* _Material provided_
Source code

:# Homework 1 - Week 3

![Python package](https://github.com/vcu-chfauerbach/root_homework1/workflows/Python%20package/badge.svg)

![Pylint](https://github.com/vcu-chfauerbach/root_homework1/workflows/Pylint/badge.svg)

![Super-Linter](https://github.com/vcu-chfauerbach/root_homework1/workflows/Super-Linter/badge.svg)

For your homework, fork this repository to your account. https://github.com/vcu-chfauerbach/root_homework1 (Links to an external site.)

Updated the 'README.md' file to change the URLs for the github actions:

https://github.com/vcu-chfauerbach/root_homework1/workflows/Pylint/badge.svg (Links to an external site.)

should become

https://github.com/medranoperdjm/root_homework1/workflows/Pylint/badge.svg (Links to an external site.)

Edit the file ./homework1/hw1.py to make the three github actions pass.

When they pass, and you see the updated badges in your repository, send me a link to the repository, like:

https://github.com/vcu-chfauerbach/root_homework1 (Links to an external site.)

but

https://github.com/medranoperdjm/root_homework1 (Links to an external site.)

* * *

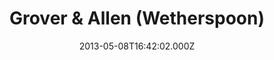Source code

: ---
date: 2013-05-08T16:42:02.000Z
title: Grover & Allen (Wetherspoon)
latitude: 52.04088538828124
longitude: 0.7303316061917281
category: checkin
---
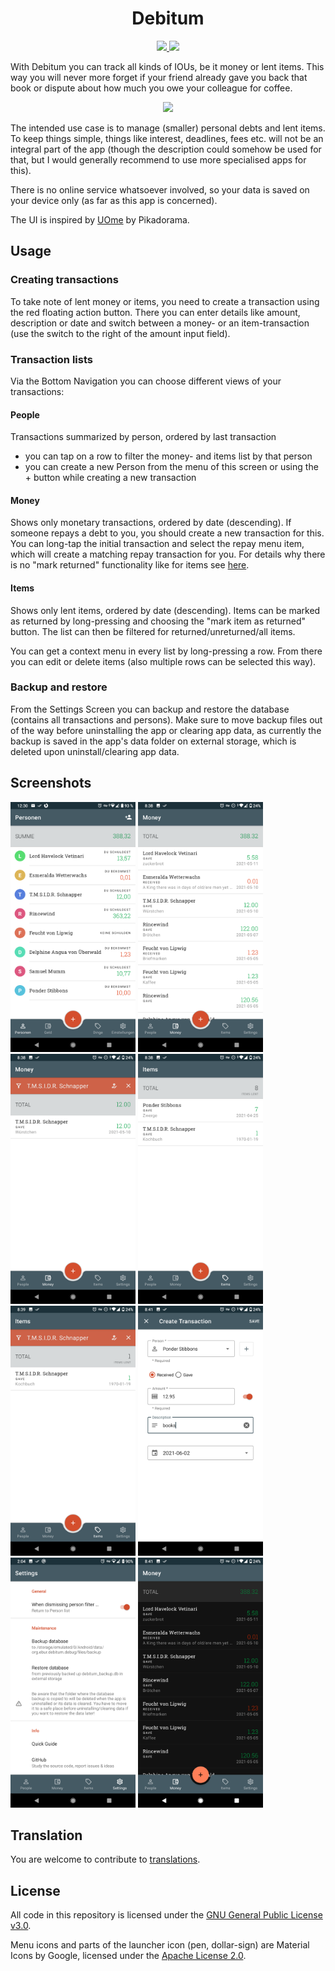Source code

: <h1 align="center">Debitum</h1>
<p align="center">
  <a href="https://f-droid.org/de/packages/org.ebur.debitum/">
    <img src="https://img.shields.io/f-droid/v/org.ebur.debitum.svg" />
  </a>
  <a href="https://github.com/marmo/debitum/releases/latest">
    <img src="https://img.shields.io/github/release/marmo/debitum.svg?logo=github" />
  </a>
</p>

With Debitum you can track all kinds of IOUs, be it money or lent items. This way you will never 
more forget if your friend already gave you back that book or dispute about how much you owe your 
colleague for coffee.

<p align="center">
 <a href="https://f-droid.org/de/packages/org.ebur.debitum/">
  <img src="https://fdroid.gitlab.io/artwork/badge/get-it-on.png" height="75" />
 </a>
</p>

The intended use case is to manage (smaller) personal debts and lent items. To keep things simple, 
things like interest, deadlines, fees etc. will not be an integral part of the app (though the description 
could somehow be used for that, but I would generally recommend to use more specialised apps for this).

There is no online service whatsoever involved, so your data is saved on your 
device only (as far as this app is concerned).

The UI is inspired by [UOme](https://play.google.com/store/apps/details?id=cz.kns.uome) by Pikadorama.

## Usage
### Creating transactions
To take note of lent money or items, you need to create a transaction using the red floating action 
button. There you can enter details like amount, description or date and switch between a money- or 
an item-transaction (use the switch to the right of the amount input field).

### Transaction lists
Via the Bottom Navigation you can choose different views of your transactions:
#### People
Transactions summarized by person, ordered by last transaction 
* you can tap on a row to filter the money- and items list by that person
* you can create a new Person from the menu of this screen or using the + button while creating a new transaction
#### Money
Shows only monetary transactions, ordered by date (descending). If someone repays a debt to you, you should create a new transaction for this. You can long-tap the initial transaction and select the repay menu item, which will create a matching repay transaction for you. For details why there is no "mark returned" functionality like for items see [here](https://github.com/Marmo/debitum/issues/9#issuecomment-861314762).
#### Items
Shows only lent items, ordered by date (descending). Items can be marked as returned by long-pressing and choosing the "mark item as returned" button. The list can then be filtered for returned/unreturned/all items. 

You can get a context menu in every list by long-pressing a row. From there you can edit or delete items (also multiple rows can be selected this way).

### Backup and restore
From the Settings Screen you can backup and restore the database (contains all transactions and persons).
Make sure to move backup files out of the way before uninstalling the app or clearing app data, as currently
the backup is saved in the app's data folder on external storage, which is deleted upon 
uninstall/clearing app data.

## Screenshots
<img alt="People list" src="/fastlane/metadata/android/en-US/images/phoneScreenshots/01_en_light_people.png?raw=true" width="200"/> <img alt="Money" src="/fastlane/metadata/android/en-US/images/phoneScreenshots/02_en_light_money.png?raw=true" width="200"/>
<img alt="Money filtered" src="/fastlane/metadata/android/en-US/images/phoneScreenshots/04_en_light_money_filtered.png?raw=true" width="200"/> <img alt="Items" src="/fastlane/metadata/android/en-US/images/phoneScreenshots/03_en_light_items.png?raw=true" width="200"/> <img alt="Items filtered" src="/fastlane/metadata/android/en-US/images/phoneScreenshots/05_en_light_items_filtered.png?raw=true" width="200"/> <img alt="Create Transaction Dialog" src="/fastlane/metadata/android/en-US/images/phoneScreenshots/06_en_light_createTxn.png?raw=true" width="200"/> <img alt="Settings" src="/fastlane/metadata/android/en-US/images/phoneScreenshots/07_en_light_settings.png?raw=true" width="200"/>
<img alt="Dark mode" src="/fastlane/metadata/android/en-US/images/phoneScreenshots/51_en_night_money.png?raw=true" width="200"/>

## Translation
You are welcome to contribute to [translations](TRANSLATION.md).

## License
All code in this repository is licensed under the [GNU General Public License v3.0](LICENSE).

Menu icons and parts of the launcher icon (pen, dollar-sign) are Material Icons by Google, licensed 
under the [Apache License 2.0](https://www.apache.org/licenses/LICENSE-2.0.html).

* _What is needed_
From the entries above, give again exactly the lines running from the line with "Via the Bottom" to the line with "Shows only monetary"; include both of those lines.

* _Output of the exercise_
Via the Bottom Navigation you can choose different views of your transactions:
#### People
Transactions summarized by person, ordered by last transaction 
* you can tap on a row to filter the money- and items list by that person
* you can create a new Person from the menu of this screen or using the + button while creating a new transaction
#### Money
Shows only monetary transactions, ordered by date (descending). If someone repays a debt to you, you should create a new transaction for this. You can long-tap the initial transaction and select the repay menu item, which will create a matching repay transaction for you. For details why there is no "mark returned" functionality like for items see [here](https://github.com/Marmo/debitum/issues/9#issuecomment-861314762).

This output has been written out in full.